Scientists grow sheep embryos containing human cells

A step closer to actually growing human parts inside other animals

February 19, 2018 05:00 pm | Updated November 28, 2021 08:10 am IST - LOS ANGELES:

Mr Jefferson, a cloned calf produced by the team which produced Dolly the cloned sheep.

Mr Jefferson, a cloned calf produced by the team which produced Dolly the cloned sheep.

In a breakthrough, scientists have successfully grown sheep embryos containing human cells, bringing the ability to grow human organs inside other animals closer to reality.

Growing human organs inside animals may not only increase supply, but also offer the possibility of genetically tailoring the organs to be compatible with the immune system of the patient receiving them.

“Today the best matched organs, except if they come from identical twins, don’t last very long because with time the immune system continuously is attacking them,” said Pablo Ross from the University of California, Davis in the US.

‘Important step’

Bruce Whitelaw, professor at the Roslin Institute, where Dolly the sheep was created, said that while there was a long way to go before human organs could be grown in other animals, the latest research is “an important step forward through starting to explore whether sheep offer an option for the exciting ‘chimeric’ project.” Researchers had recently been able to introduce human stem cells into early pig embryos, producing embryos for which about one in every 100,000 cells were human.

These were only allowed to develop for 28 days, The Guardian reported.

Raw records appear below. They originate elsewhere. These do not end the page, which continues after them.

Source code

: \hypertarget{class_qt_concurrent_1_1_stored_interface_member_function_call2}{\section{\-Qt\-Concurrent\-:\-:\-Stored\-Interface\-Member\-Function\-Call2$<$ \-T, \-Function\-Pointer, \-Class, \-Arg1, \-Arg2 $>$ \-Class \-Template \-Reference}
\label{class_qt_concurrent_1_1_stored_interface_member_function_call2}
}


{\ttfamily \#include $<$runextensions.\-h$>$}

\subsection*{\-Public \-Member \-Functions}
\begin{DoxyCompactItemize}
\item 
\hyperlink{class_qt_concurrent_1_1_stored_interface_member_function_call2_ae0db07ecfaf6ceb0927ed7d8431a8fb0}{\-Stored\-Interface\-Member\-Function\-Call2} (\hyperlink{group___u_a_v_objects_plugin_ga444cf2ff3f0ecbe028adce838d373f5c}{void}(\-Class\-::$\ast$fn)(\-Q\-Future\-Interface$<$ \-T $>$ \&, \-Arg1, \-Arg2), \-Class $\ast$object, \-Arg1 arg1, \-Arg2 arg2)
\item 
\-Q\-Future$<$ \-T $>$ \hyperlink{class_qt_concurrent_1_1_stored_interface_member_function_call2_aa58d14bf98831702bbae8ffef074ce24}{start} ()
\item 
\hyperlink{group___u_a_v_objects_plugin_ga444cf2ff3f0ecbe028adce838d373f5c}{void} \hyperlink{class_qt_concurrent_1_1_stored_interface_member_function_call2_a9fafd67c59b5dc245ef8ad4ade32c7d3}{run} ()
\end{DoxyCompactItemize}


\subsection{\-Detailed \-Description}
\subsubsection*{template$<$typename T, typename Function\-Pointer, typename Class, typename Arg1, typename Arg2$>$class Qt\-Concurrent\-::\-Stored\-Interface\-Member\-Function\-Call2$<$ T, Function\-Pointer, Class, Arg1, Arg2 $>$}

The team has now achieved a similar feat with sheep embryos, with an even higher ratio of human to animal cells.

“About one in 10,000 cells in these sheep embryos are human,” said Mr. Ross.

Chimeric embryos

The team are currently allowed to let the chimeric embryos develop for 28 days, 21 of which are in the sheep. While that might be sufficient to see the development of the missing organ when human cells are eventually combined with the genetically modified embryo, Hiro Nakauchi of Stanford University in the US.

The longer experiment, perhaps up to 70 days, would be more convincing, although that would require additional permission from institutional review boards.

However, for the approach to work about one per cent of the embryo’s cells would have to be human, meaning further work is needed to increase the proportion of human cells.